Three of the four defendants in the San Bernardino County-Colonies corruption case were found not guilty of all charges on Monday, after a marathon trial that lasted nearly eight months.
Rancho Cucamonga developer Jeff Burum and two former county officials — former Supervisor Paul Biane, and Mark Kirk, former chief of staff for then-county Supervisor Gary Ovitt — were charged with bribery, conflict of interest and improper influence in an alleged scheme to get county approval of a $102 million court settlement in favor of a developer.

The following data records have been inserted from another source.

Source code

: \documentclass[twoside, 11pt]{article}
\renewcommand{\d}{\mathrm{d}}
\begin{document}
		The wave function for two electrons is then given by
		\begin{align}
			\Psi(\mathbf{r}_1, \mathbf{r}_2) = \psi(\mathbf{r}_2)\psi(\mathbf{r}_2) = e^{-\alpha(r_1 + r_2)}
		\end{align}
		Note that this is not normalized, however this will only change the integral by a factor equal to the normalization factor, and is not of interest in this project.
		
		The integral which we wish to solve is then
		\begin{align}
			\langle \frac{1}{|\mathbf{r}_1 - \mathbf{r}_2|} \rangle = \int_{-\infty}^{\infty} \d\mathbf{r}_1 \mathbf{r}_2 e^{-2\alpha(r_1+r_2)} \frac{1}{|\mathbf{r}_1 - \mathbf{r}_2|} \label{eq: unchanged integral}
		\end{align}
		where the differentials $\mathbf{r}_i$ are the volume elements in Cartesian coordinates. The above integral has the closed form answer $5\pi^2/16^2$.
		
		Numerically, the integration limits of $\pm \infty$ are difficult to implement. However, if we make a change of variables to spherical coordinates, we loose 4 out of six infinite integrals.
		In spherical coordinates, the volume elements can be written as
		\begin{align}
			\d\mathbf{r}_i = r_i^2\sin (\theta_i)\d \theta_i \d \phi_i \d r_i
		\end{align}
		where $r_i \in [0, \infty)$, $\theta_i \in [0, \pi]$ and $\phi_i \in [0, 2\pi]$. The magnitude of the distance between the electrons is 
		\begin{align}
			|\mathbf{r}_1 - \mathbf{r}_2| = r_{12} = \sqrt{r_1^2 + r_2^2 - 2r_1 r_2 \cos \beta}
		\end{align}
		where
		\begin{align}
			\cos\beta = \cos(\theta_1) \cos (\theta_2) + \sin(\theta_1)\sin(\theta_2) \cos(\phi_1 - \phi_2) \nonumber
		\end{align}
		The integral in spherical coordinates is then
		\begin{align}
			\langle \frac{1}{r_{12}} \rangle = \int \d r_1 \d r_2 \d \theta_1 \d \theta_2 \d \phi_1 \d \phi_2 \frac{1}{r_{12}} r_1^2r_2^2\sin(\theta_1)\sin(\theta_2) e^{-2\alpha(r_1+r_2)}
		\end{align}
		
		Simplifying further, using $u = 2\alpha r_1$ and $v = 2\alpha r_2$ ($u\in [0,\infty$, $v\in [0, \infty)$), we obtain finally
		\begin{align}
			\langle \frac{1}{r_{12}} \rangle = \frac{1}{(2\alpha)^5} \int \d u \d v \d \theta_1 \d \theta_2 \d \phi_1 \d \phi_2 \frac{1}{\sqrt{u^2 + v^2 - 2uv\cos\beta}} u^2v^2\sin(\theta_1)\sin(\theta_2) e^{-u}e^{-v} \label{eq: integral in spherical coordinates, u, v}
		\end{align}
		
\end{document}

A separate jury for a fourth defendant, former Assistant Assessor Jim Erwin, continued deliberations on Monday.
According to the Sun:
Jennifer Keller, one of the state’s top white collar criminal defense attorneys and one of Burum’s lawyers, said the jury was able to return so quickly with unanimous verdicts, after a little more than a day of deliberating, because there was no evidence proving the defendants’ guilt.
“Had they had evidence to chew over, real evidence of guilt, or evidence that could even be construed as evidence of guilt, it would have taken them awhile (to deliberate), but there wasn’t any,” Keller said, adding that jurors were particularly troubled by the testimony of former Assistant Assessor Adam Aleman, who admitted to lying to the grand jury and authorities,and county Supervisor Josie Gonzales, who was impeached several times regarding a 2006 China trip in which she alleged to have seen Burum, who was not in China at the time and produced a passport to prove it.